As you point out, it should be done by influencing inline cost heurisic, so I believe Attribute::Cold is the right attribute to be added here. However, as I FIXMEed, the current ColdThreshold is not tuned yet (r200898). So for now, I add both cold and noinline.

Regarding code size, I believe not inlining contractor calls in throw statements could be potentially more helpful for code size in many cases. If inlining very small callsites in throw statements could be issue, then we may be able to check if callee is smaller than some threshold to avoid adding the attributes (cold and noinline).

reames resigned from this revision.Oct 8 2015, 10:29 AM
reames removed a reviewer: reames.

Just want to hear if there is any opinion about moving this implementation back to PrunceEH.cpp like D12979 and adding the minimum callee size check to avoid marking noinlines on trivial constrictor calls. Please let me know any objection or suggestion.

I just want to ping one more time to see if there is any objection about the basic idea of this change. If the basic idea itself is acceptable, then I want to find the best way to get idea in.

Please let me know any new suggestion or any opinion about moving this implementation back to backend (maybe in PrunceEH.cpp) with the minimum callee size check to avoid blindly marking noinlines on all callsites. I will be happy to hear any opinion.

hfinkel edited edge metadata.Oct 27 2015, 2:03 PM

I just want to ping one more time to see if there is any objection about the basic idea of this change. If the basic idea itself is acceptable, then I want to find the best way to get idea in.

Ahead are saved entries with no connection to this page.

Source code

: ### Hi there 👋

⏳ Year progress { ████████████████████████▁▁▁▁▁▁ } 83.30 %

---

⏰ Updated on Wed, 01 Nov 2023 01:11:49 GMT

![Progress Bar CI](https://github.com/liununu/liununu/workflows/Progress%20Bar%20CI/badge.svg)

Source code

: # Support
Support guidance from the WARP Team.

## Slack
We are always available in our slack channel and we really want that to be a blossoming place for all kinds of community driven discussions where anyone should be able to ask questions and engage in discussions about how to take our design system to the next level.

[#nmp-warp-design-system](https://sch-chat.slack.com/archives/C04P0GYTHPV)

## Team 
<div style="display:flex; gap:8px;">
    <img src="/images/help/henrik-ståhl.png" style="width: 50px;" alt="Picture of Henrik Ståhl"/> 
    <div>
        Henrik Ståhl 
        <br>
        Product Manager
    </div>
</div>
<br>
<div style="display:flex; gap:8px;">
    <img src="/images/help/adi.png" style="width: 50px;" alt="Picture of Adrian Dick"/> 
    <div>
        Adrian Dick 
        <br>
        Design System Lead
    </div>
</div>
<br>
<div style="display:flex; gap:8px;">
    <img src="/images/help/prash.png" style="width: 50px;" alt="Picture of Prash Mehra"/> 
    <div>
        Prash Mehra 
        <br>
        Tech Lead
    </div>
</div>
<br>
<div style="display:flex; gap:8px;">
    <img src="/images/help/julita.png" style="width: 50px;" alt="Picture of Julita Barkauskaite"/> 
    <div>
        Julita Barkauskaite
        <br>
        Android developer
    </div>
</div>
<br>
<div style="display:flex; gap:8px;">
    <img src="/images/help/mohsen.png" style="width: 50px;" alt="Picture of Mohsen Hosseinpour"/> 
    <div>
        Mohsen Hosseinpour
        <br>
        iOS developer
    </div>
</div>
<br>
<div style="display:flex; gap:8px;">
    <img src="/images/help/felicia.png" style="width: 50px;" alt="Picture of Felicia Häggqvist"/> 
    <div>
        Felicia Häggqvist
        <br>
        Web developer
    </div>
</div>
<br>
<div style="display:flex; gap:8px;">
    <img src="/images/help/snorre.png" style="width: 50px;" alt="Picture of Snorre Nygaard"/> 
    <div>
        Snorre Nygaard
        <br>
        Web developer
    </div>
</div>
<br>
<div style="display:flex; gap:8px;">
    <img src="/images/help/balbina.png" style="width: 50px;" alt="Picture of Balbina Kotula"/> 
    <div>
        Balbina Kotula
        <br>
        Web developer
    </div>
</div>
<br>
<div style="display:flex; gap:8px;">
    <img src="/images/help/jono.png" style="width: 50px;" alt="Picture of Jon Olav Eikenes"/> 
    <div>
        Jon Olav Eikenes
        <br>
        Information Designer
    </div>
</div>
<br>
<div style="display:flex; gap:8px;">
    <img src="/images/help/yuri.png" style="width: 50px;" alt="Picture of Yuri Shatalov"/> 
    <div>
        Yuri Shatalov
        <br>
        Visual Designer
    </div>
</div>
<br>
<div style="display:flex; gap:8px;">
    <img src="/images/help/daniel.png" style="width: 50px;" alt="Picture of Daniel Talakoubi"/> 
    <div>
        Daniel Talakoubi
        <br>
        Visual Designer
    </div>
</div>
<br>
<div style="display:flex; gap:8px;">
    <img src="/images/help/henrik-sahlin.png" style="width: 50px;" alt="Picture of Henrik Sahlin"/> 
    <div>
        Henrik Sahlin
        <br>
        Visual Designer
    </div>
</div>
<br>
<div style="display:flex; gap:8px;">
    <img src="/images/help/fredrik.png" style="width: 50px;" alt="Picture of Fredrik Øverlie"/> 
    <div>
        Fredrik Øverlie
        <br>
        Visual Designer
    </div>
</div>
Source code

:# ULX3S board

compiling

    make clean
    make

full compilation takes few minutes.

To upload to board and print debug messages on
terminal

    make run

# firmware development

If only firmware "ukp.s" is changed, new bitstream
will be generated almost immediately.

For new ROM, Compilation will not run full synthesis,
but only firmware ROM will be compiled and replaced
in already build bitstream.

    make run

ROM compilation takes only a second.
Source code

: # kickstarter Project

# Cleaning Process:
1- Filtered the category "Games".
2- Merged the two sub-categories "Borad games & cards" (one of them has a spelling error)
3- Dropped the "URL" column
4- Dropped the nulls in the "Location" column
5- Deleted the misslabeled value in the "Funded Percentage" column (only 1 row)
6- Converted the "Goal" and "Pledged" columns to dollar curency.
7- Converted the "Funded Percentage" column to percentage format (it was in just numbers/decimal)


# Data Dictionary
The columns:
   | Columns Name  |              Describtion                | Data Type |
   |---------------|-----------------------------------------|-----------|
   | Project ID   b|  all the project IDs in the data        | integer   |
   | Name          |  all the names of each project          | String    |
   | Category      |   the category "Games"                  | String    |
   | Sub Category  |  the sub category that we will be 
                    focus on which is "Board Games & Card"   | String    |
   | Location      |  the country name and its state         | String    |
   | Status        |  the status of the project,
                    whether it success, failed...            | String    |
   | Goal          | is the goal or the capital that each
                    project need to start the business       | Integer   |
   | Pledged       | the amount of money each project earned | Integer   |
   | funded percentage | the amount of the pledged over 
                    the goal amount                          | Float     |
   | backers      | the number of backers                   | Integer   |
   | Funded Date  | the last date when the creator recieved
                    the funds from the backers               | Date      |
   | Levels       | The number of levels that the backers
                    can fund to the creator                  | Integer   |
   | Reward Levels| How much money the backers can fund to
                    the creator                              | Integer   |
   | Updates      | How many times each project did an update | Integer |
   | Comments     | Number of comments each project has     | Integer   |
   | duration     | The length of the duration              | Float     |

Please let me know any new suggestion or any opinion about moving this implementation back to backend (maybe in PrunceEH.cpp) with the minimum callee size check to avoid blindly marking noinlines on all callsites. I will be happy to hear any opinion.

It seems like we want two things here:

  1. Mark the exception-handling intrinsics as cold
  2. Have the inliner not inline things in cold regions

What is preventing us from doing this now?

Did you mean to add the Cold in the exception handling region itself instead of callsite in throw statements ?

Did you mean to add the Cold in the exception handling region itself instead of callsite in throw statements ?

We already have BranchProbabilityInfo::calcColdCallHeuristics, and so adding it to the callsite should be sufficient. Existing infrastructure should take care of the rest.

I see what you mean. Now, I doubt if BranchProbabilityInfo::calcColdCallHeuristics() set the Cold before inliner. As far as I check, BranchProbabilityInfo is executed after inliner.

Another issue is that even if we can add the Cold in callsites in exception handling regions before inliner, the default ColdThreshold (225) in the inliner is still not tuned (r200898), so I cannot see the expected performance improvement only with the Cold.

If we don't have any plan to tune the ColdThreshold in near future, we may need to use other ways to conservatively inline in exception handling regions. So, for example, in this patch I simply added both Cold and NoInline.

The basic idea of this change is to avoid inlining callsites invoked in exception handling regions (EHR) so that we can reduce code size blow-up in very cold regions and indirectly increase inline opportunities for functions containing exception handling code.

I think the best way to implement this is influencing to the inline heuristic by smoothly decreasing the threshold for the callsites in EHR. From this perspective, Attribute::Cold seems to be the right attribute to be added. However, the current ColdThreshold is still not tuned yet (r200898) and too high to conservatively perform inlining in EHR.

As a work-around, in my current implementation, both Cold and NoInline are added to the callsites. I understand that the NoInline is somewhat strong attribute to be added, but I don't think there is any negative impact on performance unless the execution logic really depends on exception handling flows, which is rare. The only downsides I can think of is the case where the callee is very small so that inlining it is profitable for size, but the impact must be minor.

If using NoInline is too strong to use, another work-around could be introducing a new attribute something like "ColdInEHR", and then we decrease the inline threshold for the callsites marked with this attribute. OptSizeThreshold(75) could be considered to be a candidate for the default threshold.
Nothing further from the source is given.